[EXERCISE DATA]

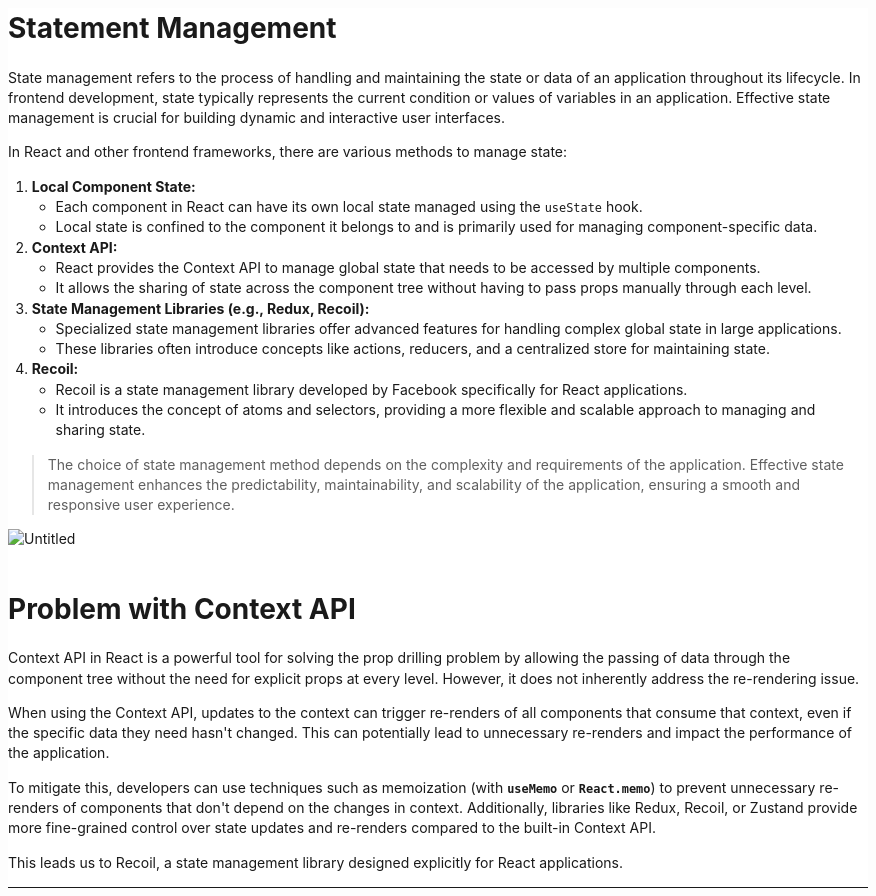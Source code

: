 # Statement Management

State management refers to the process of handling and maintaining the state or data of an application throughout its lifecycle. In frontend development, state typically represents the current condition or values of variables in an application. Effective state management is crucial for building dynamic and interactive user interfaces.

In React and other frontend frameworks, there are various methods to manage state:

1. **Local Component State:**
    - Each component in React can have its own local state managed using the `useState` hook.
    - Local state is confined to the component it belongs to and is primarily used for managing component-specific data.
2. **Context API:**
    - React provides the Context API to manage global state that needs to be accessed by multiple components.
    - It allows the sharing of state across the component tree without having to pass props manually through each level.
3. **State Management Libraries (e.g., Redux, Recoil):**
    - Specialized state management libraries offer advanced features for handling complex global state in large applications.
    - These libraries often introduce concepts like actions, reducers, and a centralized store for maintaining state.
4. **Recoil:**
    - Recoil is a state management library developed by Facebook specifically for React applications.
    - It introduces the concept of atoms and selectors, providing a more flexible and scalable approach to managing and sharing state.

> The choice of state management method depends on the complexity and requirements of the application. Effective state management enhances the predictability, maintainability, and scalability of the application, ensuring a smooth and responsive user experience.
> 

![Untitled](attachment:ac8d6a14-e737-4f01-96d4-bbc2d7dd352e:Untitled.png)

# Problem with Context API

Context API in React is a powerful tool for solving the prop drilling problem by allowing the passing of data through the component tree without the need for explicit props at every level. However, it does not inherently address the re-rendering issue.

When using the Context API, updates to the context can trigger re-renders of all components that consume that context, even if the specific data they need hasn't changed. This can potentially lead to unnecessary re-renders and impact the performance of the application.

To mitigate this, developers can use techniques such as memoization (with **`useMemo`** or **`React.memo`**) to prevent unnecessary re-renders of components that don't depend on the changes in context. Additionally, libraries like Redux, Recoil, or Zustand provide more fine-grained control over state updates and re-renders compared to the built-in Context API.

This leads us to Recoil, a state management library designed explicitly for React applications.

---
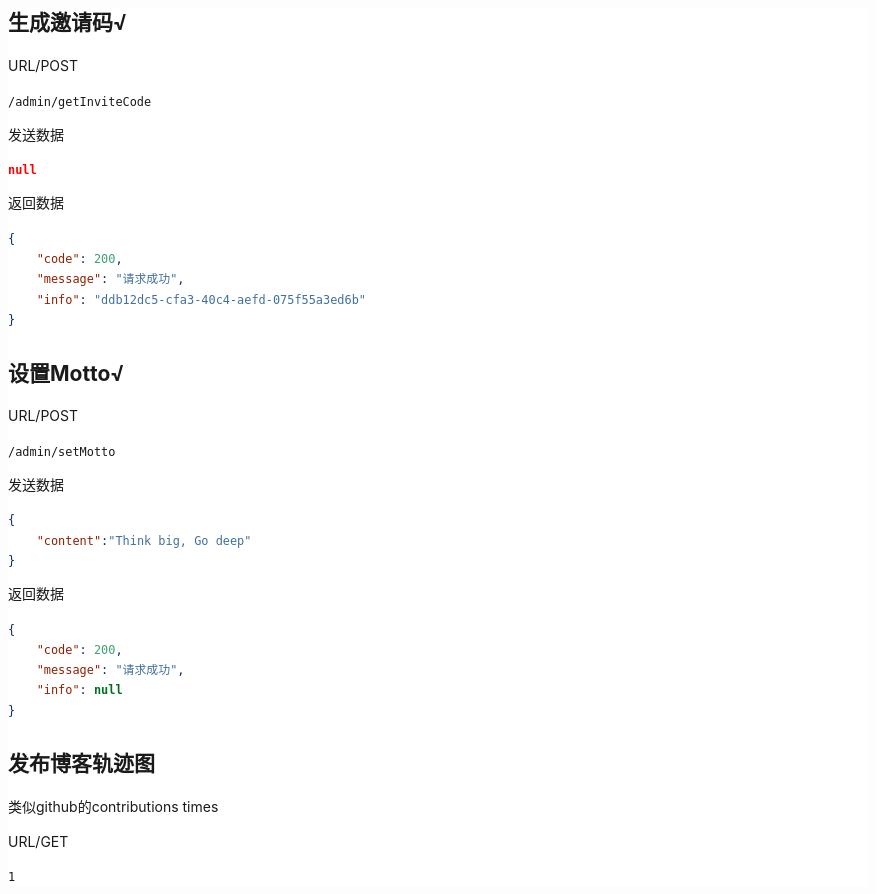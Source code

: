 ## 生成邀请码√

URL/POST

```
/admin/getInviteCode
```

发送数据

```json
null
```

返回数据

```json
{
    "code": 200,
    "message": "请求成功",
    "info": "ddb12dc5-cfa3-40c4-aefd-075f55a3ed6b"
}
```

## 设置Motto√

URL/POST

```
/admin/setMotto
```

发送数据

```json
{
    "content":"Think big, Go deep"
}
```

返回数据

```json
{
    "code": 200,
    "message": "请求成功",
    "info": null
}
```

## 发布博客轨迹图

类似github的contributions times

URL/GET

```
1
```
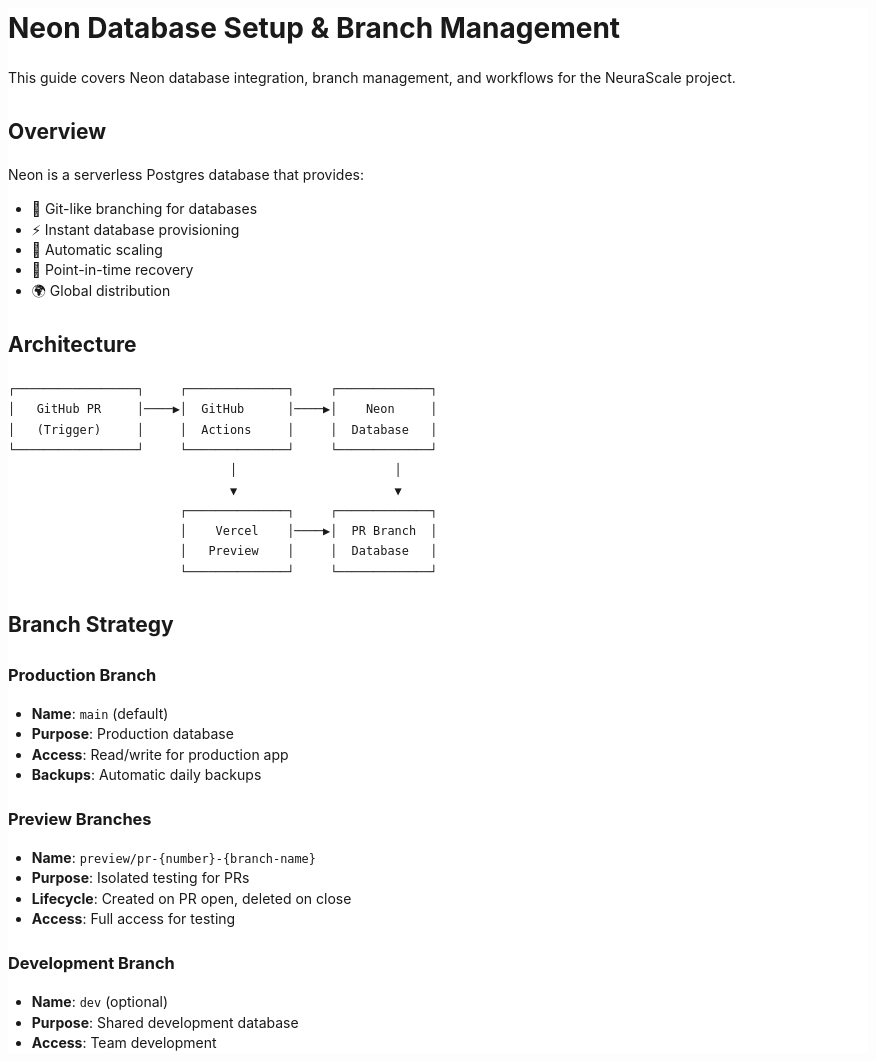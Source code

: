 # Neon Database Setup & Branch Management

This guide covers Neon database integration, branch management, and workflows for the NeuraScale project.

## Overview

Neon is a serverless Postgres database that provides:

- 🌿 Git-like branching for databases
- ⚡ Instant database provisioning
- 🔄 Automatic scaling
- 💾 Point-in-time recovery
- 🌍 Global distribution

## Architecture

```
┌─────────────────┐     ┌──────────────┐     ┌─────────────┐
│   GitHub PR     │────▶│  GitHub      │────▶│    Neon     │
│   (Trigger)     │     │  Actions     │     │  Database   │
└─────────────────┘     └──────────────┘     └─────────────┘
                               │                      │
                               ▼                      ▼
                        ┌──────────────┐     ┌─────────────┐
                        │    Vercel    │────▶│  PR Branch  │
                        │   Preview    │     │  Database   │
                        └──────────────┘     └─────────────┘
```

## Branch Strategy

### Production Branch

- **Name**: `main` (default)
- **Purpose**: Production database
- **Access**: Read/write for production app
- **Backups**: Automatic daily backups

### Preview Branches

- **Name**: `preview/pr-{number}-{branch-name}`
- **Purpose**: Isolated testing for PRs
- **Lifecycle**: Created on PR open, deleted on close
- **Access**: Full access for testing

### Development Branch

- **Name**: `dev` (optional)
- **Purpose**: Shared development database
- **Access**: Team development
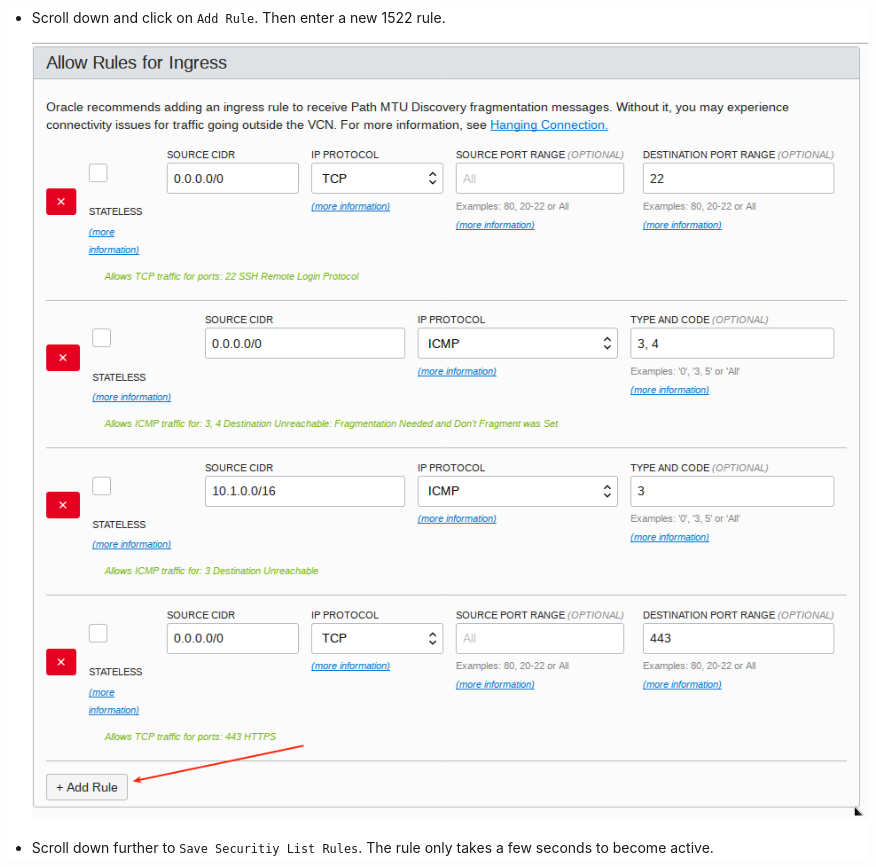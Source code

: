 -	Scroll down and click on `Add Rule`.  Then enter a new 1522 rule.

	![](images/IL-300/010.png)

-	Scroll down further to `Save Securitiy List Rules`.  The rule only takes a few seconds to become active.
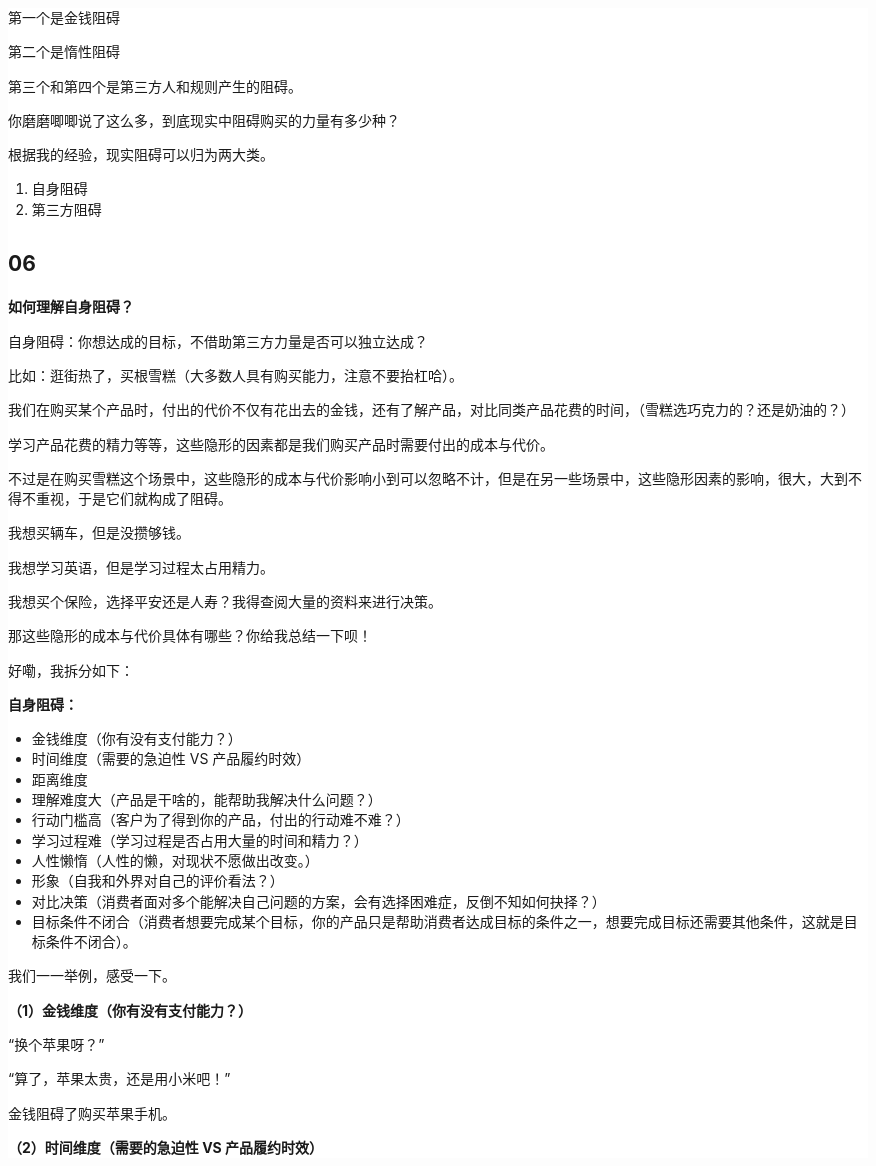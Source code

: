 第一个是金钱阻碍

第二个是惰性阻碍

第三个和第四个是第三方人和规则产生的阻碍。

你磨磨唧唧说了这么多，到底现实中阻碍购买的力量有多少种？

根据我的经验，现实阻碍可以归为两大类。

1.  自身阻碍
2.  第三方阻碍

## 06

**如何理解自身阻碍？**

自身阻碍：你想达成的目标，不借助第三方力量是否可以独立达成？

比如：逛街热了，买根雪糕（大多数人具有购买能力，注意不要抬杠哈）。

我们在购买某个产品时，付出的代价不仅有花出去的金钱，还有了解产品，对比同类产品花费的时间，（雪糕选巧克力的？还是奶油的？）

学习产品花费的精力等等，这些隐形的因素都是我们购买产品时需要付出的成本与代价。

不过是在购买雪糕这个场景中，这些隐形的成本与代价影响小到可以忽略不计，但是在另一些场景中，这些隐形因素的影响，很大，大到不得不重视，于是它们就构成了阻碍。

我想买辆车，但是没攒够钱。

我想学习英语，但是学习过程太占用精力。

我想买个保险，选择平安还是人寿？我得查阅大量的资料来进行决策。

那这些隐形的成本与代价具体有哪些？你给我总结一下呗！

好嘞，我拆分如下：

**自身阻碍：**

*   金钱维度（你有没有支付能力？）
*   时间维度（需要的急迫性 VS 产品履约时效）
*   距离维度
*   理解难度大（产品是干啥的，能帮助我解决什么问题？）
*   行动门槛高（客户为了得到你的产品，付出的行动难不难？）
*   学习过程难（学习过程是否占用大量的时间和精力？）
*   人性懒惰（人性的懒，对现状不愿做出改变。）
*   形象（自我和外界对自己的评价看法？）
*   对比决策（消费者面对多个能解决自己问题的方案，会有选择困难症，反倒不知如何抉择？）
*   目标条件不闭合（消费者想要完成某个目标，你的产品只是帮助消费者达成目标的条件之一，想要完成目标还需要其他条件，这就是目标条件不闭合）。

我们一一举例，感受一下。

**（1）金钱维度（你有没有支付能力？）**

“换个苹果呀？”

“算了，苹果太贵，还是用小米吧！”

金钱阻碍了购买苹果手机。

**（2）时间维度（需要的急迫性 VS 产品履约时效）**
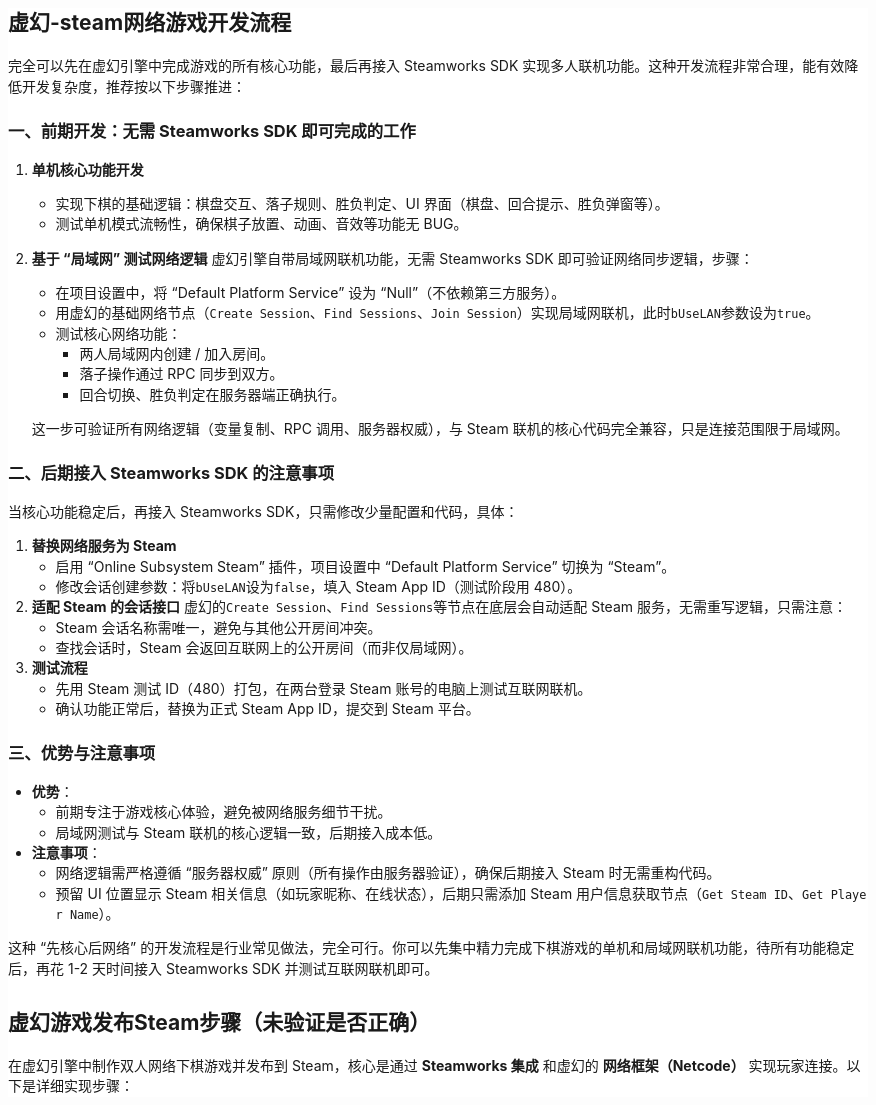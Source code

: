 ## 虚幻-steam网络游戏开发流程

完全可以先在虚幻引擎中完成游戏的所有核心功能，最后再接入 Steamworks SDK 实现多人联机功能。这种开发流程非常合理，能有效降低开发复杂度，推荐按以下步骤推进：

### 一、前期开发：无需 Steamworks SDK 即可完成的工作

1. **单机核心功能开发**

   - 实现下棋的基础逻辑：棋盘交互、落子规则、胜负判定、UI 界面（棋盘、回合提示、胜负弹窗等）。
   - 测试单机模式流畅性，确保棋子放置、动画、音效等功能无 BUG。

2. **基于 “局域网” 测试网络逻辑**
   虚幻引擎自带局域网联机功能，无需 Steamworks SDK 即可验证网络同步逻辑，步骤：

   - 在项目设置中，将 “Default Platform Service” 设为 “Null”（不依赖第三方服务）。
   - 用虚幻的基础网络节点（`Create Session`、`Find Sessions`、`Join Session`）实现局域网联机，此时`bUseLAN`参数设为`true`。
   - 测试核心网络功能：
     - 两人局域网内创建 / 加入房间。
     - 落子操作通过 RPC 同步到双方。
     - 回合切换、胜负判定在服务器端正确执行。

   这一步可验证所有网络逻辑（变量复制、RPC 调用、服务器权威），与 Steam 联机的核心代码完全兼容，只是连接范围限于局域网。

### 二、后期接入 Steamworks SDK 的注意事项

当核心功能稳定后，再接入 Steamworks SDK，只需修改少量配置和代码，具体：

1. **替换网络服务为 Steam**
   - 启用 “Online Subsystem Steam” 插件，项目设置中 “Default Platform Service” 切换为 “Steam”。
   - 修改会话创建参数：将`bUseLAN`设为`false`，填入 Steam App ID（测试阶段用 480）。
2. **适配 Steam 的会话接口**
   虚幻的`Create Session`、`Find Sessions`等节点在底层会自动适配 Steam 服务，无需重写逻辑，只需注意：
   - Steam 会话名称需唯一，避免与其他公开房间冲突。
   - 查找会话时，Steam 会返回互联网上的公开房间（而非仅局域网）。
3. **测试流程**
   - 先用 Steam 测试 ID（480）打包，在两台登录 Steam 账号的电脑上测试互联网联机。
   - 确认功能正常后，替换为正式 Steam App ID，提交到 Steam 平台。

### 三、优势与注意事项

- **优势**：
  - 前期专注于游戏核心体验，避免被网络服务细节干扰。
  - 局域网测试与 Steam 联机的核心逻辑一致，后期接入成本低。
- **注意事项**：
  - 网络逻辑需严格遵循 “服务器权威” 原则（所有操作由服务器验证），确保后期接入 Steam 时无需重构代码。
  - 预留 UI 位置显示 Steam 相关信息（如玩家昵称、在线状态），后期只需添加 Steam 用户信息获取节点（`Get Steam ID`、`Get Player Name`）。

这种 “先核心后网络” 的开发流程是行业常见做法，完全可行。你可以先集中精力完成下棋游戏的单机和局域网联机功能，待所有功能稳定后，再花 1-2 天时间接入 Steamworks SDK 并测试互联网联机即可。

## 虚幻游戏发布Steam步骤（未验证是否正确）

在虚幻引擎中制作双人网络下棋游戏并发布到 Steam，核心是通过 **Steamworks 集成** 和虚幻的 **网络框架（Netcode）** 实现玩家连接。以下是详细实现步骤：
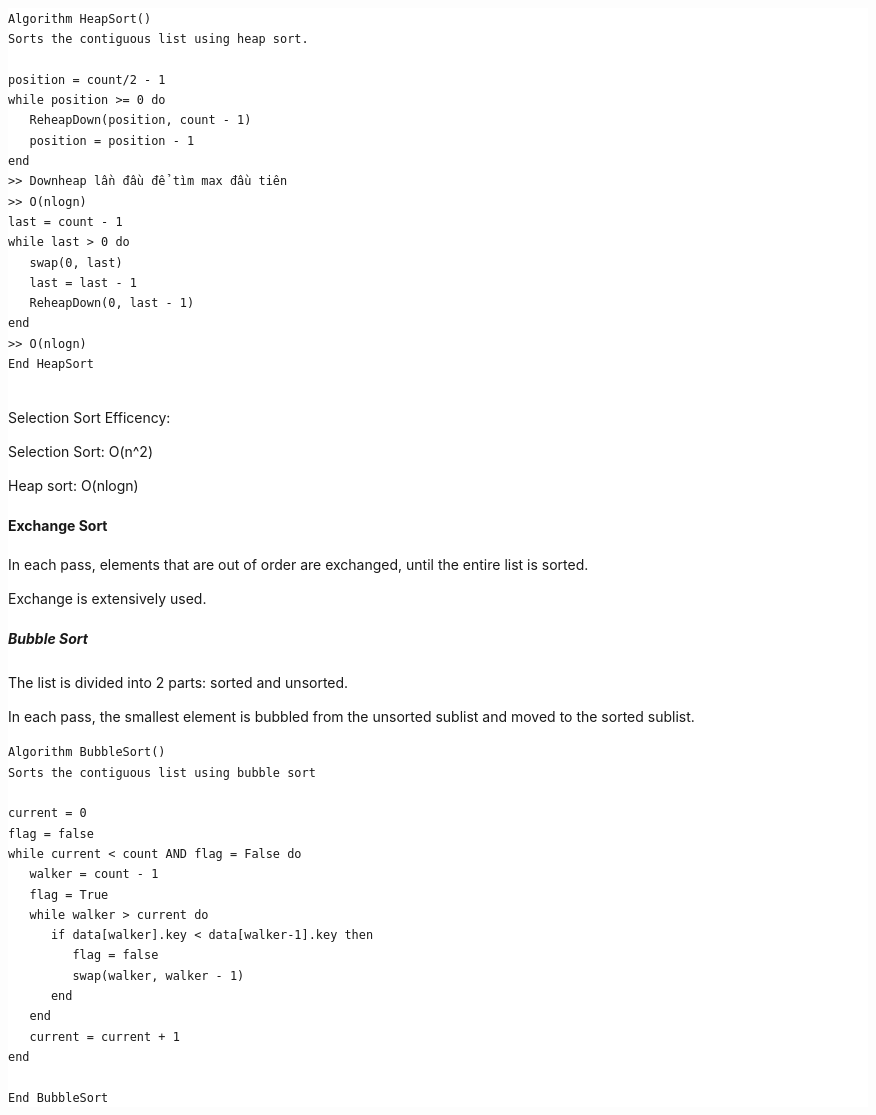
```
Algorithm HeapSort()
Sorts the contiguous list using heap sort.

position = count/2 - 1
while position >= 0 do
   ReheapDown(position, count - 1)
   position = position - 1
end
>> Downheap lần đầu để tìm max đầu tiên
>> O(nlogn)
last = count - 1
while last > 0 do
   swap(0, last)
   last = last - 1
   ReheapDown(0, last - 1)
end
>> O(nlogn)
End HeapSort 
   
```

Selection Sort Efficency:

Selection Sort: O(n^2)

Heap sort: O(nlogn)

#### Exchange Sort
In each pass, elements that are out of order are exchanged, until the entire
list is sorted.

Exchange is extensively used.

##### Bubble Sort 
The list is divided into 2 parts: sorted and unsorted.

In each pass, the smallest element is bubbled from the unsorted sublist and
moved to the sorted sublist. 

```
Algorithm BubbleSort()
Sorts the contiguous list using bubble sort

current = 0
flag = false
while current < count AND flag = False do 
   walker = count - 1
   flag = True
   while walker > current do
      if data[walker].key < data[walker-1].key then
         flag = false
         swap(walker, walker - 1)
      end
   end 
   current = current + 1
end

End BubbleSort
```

[/EXERCISE DATA]

> PROBLEM DESCRIPTION
Above are the entries; copy every line among them that contains the word "more".

> EXPECTED ANSWER
    - It introduces the concept of atoms and selectors, providing a more flexible and scalable approach to managing and sharing state.
To mitigate this, developers can use techniques such as memoization (with **`useMemo`** or **`React.memo`**) to prevent unnecessary re-renders of components that don't depend on the changes in context. Additionally, libraries like Redux, Recoil, or Zustand provide more fine-grained control over state updates and re-renders compared to the built-in Context API.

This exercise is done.